> **Description of the task**
Only lines with the string "스위프트의" matter here; gather them from the material below.
-*-
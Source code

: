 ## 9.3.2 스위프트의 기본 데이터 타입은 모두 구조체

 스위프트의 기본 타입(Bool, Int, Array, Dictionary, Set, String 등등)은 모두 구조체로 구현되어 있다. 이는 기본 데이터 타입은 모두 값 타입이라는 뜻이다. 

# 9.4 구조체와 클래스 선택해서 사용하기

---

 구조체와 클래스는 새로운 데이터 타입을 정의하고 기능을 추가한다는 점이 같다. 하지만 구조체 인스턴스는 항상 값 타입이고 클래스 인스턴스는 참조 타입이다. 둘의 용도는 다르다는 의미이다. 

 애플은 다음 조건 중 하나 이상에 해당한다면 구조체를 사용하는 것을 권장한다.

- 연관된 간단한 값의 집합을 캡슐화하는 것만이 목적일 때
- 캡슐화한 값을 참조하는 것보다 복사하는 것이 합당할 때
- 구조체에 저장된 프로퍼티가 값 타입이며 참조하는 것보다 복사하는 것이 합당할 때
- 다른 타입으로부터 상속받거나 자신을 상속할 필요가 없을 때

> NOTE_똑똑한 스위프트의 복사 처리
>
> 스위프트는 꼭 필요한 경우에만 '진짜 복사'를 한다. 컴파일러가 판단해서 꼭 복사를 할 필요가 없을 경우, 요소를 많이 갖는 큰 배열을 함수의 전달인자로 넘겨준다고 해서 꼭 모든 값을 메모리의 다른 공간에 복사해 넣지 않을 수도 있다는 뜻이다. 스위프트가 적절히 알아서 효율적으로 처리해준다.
-*-
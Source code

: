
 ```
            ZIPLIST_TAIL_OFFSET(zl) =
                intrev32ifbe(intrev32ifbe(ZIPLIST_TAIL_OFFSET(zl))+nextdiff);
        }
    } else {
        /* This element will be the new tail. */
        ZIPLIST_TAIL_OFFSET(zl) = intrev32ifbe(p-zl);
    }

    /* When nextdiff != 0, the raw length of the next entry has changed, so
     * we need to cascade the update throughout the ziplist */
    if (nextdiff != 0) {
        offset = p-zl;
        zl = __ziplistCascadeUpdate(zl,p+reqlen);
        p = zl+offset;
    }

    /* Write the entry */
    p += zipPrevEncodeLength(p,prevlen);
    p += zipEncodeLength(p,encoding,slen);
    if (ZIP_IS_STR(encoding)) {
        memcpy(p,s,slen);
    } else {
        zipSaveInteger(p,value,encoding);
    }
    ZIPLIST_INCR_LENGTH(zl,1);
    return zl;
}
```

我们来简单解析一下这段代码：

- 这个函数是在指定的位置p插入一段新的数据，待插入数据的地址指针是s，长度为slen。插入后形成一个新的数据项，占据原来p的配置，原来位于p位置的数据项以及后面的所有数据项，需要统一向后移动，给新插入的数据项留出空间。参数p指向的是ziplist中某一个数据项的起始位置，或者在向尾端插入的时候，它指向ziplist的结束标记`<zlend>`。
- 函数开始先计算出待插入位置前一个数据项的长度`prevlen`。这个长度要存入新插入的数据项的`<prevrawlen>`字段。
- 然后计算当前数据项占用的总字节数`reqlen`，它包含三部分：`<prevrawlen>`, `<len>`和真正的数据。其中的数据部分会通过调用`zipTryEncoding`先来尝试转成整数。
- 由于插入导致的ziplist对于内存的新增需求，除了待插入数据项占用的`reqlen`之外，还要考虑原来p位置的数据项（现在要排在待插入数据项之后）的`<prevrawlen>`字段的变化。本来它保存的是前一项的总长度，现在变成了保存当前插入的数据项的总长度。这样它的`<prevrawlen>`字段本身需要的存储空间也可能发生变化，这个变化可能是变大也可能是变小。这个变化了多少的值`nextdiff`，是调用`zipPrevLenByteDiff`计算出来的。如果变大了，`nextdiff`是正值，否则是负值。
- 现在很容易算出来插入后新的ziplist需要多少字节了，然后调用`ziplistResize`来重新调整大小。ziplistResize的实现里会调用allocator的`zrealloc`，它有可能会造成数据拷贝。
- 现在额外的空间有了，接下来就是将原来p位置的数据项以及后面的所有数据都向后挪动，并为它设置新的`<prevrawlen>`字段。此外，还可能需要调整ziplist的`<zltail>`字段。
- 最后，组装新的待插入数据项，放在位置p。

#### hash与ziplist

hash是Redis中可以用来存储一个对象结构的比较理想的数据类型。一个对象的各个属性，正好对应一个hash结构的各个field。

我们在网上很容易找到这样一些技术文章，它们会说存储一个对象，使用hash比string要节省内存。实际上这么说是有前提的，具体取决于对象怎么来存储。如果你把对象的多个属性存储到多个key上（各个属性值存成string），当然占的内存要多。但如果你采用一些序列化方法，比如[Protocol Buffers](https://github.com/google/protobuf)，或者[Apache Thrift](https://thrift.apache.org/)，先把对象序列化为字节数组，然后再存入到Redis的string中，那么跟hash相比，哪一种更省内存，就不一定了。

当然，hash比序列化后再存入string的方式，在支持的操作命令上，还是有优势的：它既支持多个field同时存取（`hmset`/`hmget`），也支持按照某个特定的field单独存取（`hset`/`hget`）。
-*-
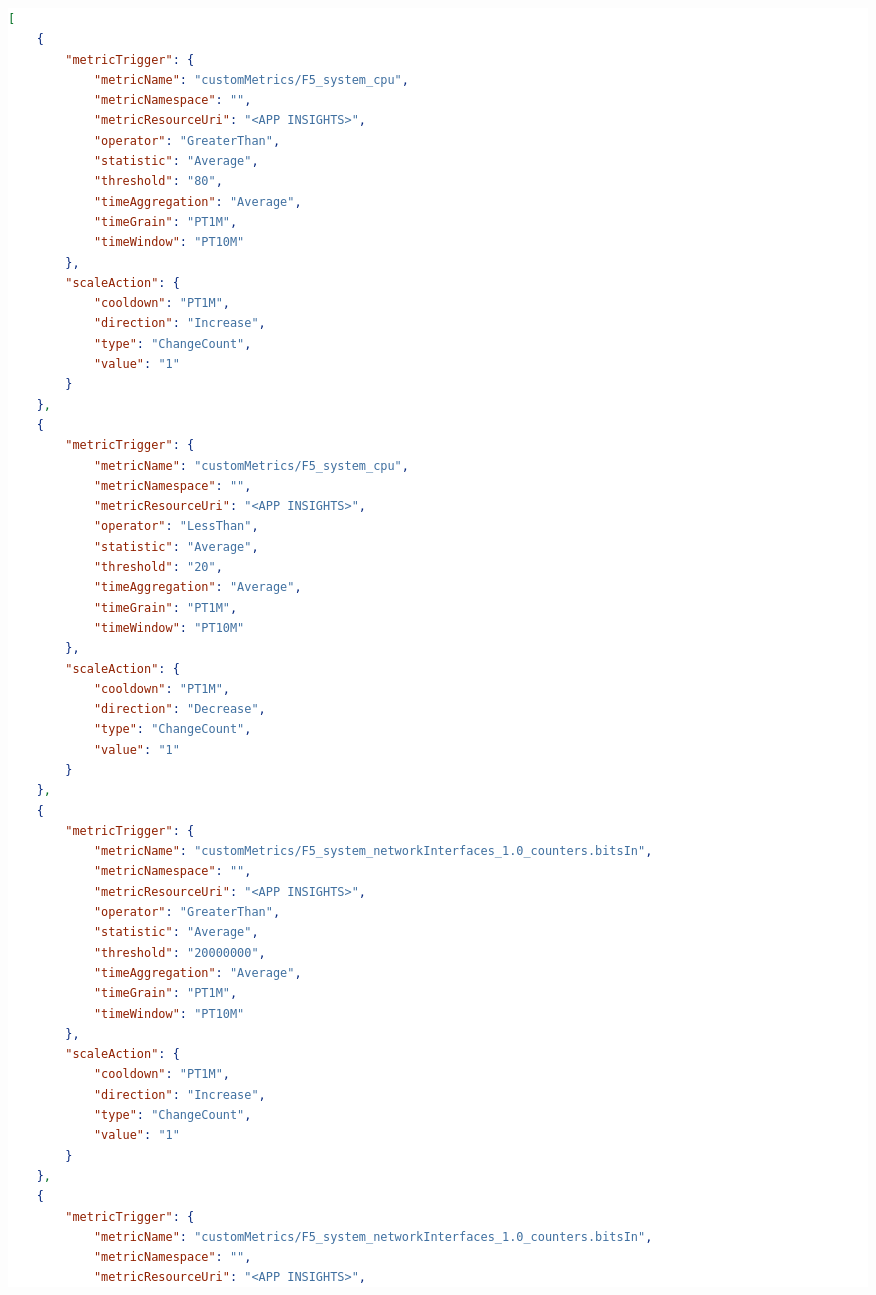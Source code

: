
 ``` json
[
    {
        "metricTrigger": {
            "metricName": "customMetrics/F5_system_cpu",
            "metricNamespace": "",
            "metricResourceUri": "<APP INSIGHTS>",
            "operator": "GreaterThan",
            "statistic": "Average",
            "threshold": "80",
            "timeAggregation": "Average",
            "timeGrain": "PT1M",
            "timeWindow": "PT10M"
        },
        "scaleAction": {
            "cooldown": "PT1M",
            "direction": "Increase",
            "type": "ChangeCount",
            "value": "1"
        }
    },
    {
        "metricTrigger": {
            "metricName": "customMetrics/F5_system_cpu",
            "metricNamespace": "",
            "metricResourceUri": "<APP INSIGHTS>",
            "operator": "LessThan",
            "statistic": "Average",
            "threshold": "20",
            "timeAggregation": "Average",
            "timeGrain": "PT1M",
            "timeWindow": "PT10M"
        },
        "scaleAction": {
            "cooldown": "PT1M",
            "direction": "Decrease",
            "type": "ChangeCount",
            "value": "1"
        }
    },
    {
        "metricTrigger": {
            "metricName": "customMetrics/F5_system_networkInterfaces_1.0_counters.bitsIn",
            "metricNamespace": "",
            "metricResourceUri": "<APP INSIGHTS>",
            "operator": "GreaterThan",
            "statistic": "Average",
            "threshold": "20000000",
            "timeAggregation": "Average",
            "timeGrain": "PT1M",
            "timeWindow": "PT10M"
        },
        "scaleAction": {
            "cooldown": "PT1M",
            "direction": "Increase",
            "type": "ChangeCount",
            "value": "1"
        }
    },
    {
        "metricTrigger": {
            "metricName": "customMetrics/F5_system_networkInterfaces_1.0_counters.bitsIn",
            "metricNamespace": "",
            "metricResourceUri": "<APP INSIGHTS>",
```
-*-
> **Problem solution**
: ## 9.3.2 스위프트의 기본 데이터 타입은 모두 구조체
 스위프트의 기본 타입(Bool, Int, Array, Dictionary, Set, String 등등)은 모두 구조체로 구현되어 있다. 이는 기본 데이터 타입은 모두 값 타입이라는 뜻이다. 
> NOTE_똑똑한 스위프트의 복사 처리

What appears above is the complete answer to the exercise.